Provided records:
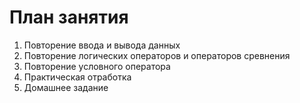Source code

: # План занятия

01. Повторение ввода и вывода данных
02. Повторение логических операторов и операторов сревнения
03. Повторение условного оператора
04. Практическая отработка
05. Домашнее задание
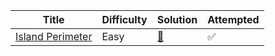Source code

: | Title                                                                | Difficulty | Solution                | Attempted |
| -------------------------------------------------------------------- | -----------| ----------------------- | --------- |
| [Island Perimeter](https://leetcode.com/problems/island-perimeter/)                    | Easy       | [📖](IslandPerimeter.py)         | ✅        |
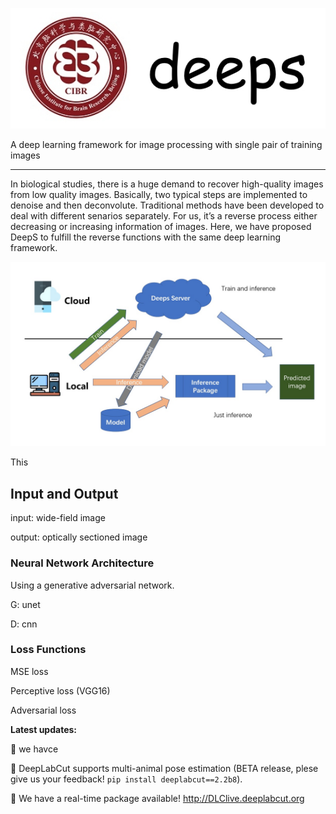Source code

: 
<div align='center'>

![logo](imgs/logo.jpg)
</div>


A deep learning framework for image processing with single pair of training images

---

In biological studies, there is a huge demand to recover high-quality images from low quality images. Basically, two typical steps are implemented to denoise and then deconvolute. Traditional methods have been developed to deal with different senarios separately. For us, it’s a reverse process either decreasing or increasing information of images. Here, we have proposed DeepS to fulfill the reverse functions with the same deep learning framework.

![img](imgs/img.jpg)

This 

## Input and Output
input: wide-field image

output: optically sectioned image

### Neural Network Architecture
Using a generative adversarial network.

G: unet

D: cnn

### Loss Functions
MSE loss

Perceptive loss (VGG16)

Adversarial loss

**Latest updates:** 

💜 we havce

:purple_heart: DeepLabCut supports multi-animal pose estimation (BETA release, plese give us your feedback! `pip install deeplabcut==2.2b8`).

:purple_heart: We have a real-time package available! http://DLClive.deeplabcut.org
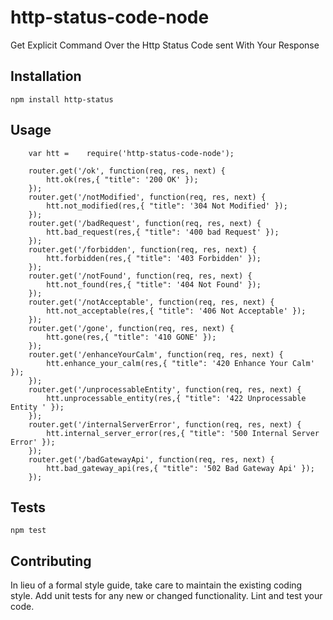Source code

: http-status-code-node
=========

Get Explicit Command Over the Http Status Code sent With Your Response

## Installation

  `npm install http-status`

## Usage

     	var htt =    require('http-status-code-node');
     	
		router.get('/ok', function(req, res, next) {
			htt.ok(res,{ "title": '200 OK' });
		});
		router.get('/notModified', function(req, res, next) {
			htt.not_modified(res,{ "title": '304 Not Modified' });
		});
		router.get('/badRequest', function(req, res, next) {
			htt.bad_request(res,{ "title": '400 bad Request' });
		});
		router.get('/forbidden', function(req, res, next) {
			htt.forbidden(res,{ "title": '403 Forbidden' });
		});
		router.get('/notFound', function(req, res, next) {
			htt.not_found(res,{ "title": '404 Not Found' });
		});
		router.get('/notAcceptable', function(req, res, next) {
			htt.not_acceptable(res,{ "title": '406 Not Acceptable' });
		});
		router.get('/gone', function(req, res, next) {
			htt.gone(res,{ "title": '410 GONE' });
		});
		router.get('/enhanceYourCalm', function(req, res, next) {
			htt.enhance_your_calm(res,{ "title": '420 Enhance Your Calm' });
		});
		router.get('/unprocessableEntity', function(req, res, next) {
			htt.unprocessable_entity(res,{ "title": '422 Unprocessable Entity ' });
		});
		router.get('/internalServerError', function(req, res, next) {
			htt.internal_server_error(res,{ "title": '500 Internal Server Error' });
		});
		router.get('/badGatewayApi', function(req, res, next) {
			htt.bad_gateway_api(res,{ "title": '502 Bad Gateway Api' });
		});


## Tests

  `npm test`

## Contributing

In lieu of a formal style guide, take care to maintain the existing coding style. Add unit tests for any new or changed functionality. Lint and test your code.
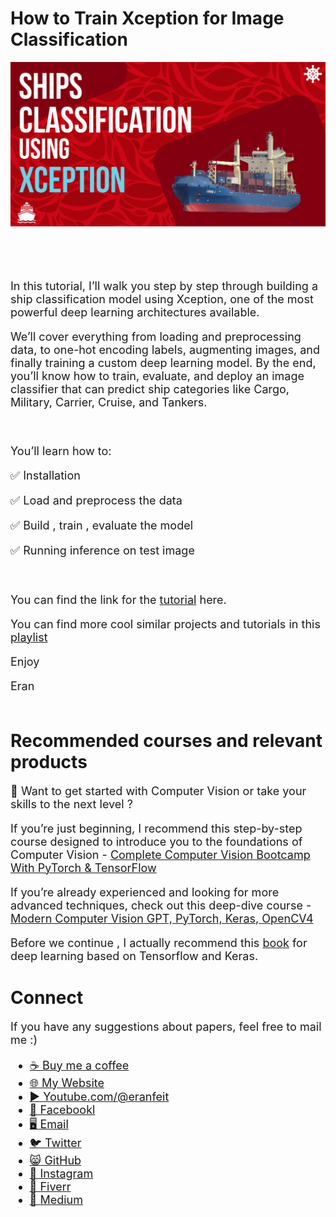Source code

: # How to Train Xception for Image Classification

<p align="center">
  <img width="800" src="Ships classification Using Xception.png" "image">
</p>

##
<br/><br/> 

<font size= "4" >

In this tutorial, I’ll walk you step by step through building a ship classification model using Xception, one of the most powerful deep learning architectures available.

We’ll cover everything from loading and preprocessing data, to one-hot encoding labels, augmenting images, and finally training a custom deep learning model.
By the end, you’ll know how to train, evaluate, and deploy an image classifier that can predict ship categories like Cargo, Military, Carrier, Cruise, and Tankers.


<br/>

You’ll learn how to:

✅ Installation 

✅ Load and preprocess the data 

✅ Build , train , evaluate the model  

✅ Running inference on test image  


<br/>

You can find the link for the [tutorial](https://youtu.be/vsrkQsYGRAo) here. 

You can find more cool similar projects and tutorials in this [playlist]( https://www.youtube.com/watch?v=n-SpVoHrzDQ&list=PLdkryDe59y4aytIPjci6_fn3B1-QuM-Oh)

Enjoy

Eran
<br/><br/> 

</font>

# Recommended courses and relevant products 
<font size= "4" >

🚀 Want to get started with Computer Vision or take your skills to the next level ? 

If you’re just beginning, I recommend this step-by-step course designed to introduce you to the foundations of Computer Vision - [Complete Computer Vision Bootcamp With PyTorch & TensorFlow](https://trk.udemy.com/9LoE7E) 

If you’re already experienced and looking for more advanced techniques, check out this deep-dive course - [Modern Computer Vision GPT, PyTorch, Keras, OpenCV4](https://trk.udemy.com/EEDyMD)

Before we continue , I actually recommend this [book](https://amzn.to/3STWZ2N) for deep learning based on Tensorflow and Keras. 



</font>

# Connect

<font size= "4" >
If you have any suggestions about papers, feel free to mail me :)

- [☕ Buy me a coffee](https://ko-fi.com/eranfeit)
- [🌐 My Website](https://eranfeit.net)
- [▶️ Youtube.com/@eranfeit](https://www.youtube.com/channel/UCTiWJJhaH6BviSWKLJUM9sg)
- [🐙 Facebookl](https://www.facebook.com/groups/3080601358933585)
- [🖥️ Email](mailto:feitgemel@gmail.com)
- [🐦 Twitter](https://twitter.com/eran_feit )
- [😸 GitHub](https://github.com/feitgemel)
- [📸 Instagram](https://www.instagram.com/eran_feit/)
- [🤝 Fiverr ](https://www.fiverr.com/s/mB3Pbb)
- [📝 Medium ](https://medium.com/@feitgemel)


</font>

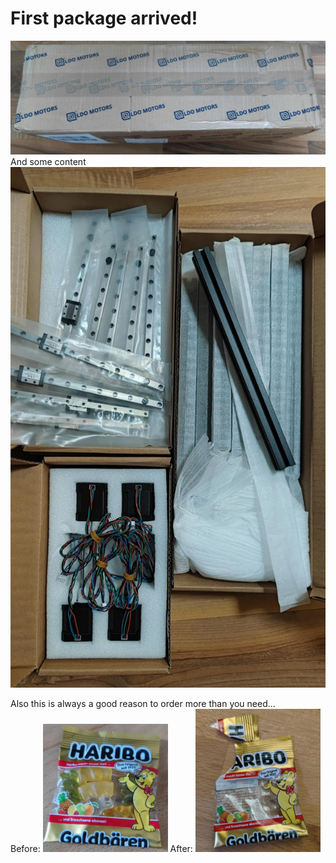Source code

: # First package arrived!
![Package arrived!](/pictures/first_package_1.jpeg)
And some  content
![Package contents](/pictures/first_package_contents.jpeg)  
  

Also this is always a good reason to order more than you need...  
Before:
<img src="/pictures/first_package_extras.jpeg" alt="Before" width="200"/>
After:
<img src="/pictures/first_package_extras_after.jpeg" alt="Before" width="200"/>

Brief: Every line of the data should be copied as it stands, without the images.

Solution:
Source code

: # План занятия

01. Повторение ввода и вывода данных
02. Повторение логических операторов и операторов сревнения
03. Повторение условного оператора
04. Практическая отработка
05. Домашнее задание
Source code

: | Title                                                                | Difficulty | Solution                | Attempted |
| -------------------------------------------------------------------- | -----------| ----------------------- | --------- |
| [Island Perimeter](https://leetcode.com/problems/island-perimeter/)                    | Easy       | [📖](IslandPerimeter.py)         | ✅        |
Source code

: 
<div align='center'>

![logo](imgs/logo.jpg)
</div>


A deep learning framework for image processing with single pair of training images

---

In biological studies, there is a huge demand to recover high-quality images from low quality images. Basically, two typical steps are implemented to denoise and then deconvolute. Traditional methods have been developed to deal with different senarios separately. For us, it’s a reverse process either decreasing or increasing information of images. Here, we have proposed DeepS to fulfill the reverse functions with the same deep learning framework.

![img](imgs/img.jpg)

This 

## Input and Output
input: wide-field image

output: optically sectioned image

### Neural Network Architecture
Using a generative adversarial network.

G: unet

D: cnn

### Loss Functions
MSE loss

Perceptive loss (VGG16)

Adversarial loss

**Latest updates:** 

💜 we havce

:purple_heart: DeepLabCut supports multi-animal pose estimation (BETA release, plese give us your feedback! `pip install deeplabcut==2.2b8`).

:purple_heart: We have a real-time package available! http://DLClive.deeplabcut.org
Source code

: http-status-code-node
=========

Get Explicit Command Over the Http Status Code sent With Your Response

## Installation

  `npm install http-status`

## Usage

     	var htt =    require('http-status-code-node');
     	
		router.get('/ok', function(req, res, next) {
			htt.ok(res,{ "title": '200 OK' });
		});
		router.get('/notModified', function(req, res, next) {
			htt.not_modified(res,{ "title": '304 Not Modified' });
		});
		router.get('/badRequest', function(req, res, next) {
			htt.bad_request(res,{ "title": '400 bad Request' });
		});
		router.get('/forbidden', function(req, res, next) {
			htt.forbidden(res,{ "title": '403 Forbidden' });
		});
		router.get('/notFound', function(req, res, next) {
			htt.not_found(res,{ "title": '404 Not Found' });
		});
		router.get('/notAcceptable', function(req, res, next) {
			htt.not_acceptable(res,{ "title": '406 Not Acceptable' });
		});
		router.get('/gone', function(req, res, next) {
			htt.gone(res,{ "title": '410 GONE' });
		});
		router.get('/enhanceYourCalm', function(req, res, next) {
			htt.enhance_your_calm(res,{ "title": '420 Enhance Your Calm' });
		});
		router.get('/unprocessableEntity', function(req, res, next) {
			htt.unprocessable_entity(res,{ "title": '422 Unprocessable Entity ' });
		});
		router.get('/internalServerError', function(req, res, next) {
			htt.internal_server_error(res,{ "title": '500 Internal Server Error' });
		});
		router.get('/badGatewayApi', function(req, res, next) {
			htt.bad_gateway_api(res,{ "title": '502 Bad Gateway Api' });
		});


## Tests

  `npm test`

## Contributing

In lieu of a formal style guide, take care to maintain the existing coding style. Add unit tests for any new or changed functionality. Lint and test your code.
Source code

: # How to Train Xception for Image Classification

<p align="center">
  <img width="800" src="Ships classification Using Xception.png" "image">
</p>

##
<br/><br/> 

<font size= "4" >

In this tutorial, I’ll walk you step by step through building a ship classification model using Xception, one of the most powerful deep learning architectures available.

We’ll cover everything from loading and preprocessing data, to one-hot encoding labels, augmenting images, and finally training a custom deep learning model.
By the end, you’ll know how to train, evaluate, and deploy an image classifier that can predict ship categories like Cargo, Military, Carrier, Cruise, and Tankers.


<br/>

You’ll learn how to:

✅ Installation 

✅ Load and preprocess the data 

✅ Build , train , evaluate the model  

✅ Running inference on test image  


<br/>

You can find the link for the [tutorial](https://youtu.be/vsrkQsYGRAo) here. 

You can find more cool similar projects and tutorials in this [playlist]( https://www.youtube.com/watch?v=n-SpVoHrzDQ&list=PLdkryDe59y4aytIPjci6_fn3B1-QuM-Oh)

Enjoy

Eran
<br/><br/> 

</font>

# Recommended courses and relevant products 
<font size= "4" >

🚀 Want to get started with Computer Vision or take your skills to the next level ? 

If you’re just beginning, I recommend this step-by-step course designed to introduce you to the foundations of Computer Vision - [Complete Computer Vision Bootcamp With PyTorch & TensorFlow](https://trk.udemy.com/9LoE7E) 

If you’re already experienced and looking for more advanced techniques, check out this deep-dive course - [Modern Computer Vision GPT, PyTorch, Keras, OpenCV4](https://trk.udemy.com/EEDyMD)

Before we continue , I actually recommend this [book](https://amzn.to/3STWZ2N) for deep learning based on Tensorflow and Keras. 



</font>

# Connect

<font size= "4" >
If you have any suggestions about papers, feel free to mail me :)

- [☕ Buy me a coffee](https://ko-fi.com/eranfeit)
- [🌐 My Website](https://eranfeit.net)
- [▶️ Youtube.com/@eranfeit](https://www.youtube.com/channel/UCTiWJJhaH6BviSWKLJUM9sg)
- [🐙 Facebookl](https://www.facebook.com/groups/3080601358933585)
- [🖥️ Email](mailto:feitgemel@gmail.com)
- [🐦 Twitter](https://twitter.com/eran_feit )
- [😸 GitHub](https://github.com/feitgemel)
- [📸 Instagram](https://www.instagram.com/eran_feit/)
- [🤝 Fiverr ](https://www.fiverr.com/s/mB3Pbb)
- [📝 Medium ](https://medium.com/@feitgemel)


</font>

Source code

: # First package arrived!
![Package arrived!](/pictures/first_package_1.jpeg)
And some  content
![Package contents](/pictures/first_package_contents.jpeg)  
  

Also this is always a good reason to order more than you need...  
Before:
<img src="/pictures/first_package_extras.jpeg" alt="Before" width="200"/>
After:
<img src="/pictures/first_package_extras_after.jpeg" alt="Before" width="200"/>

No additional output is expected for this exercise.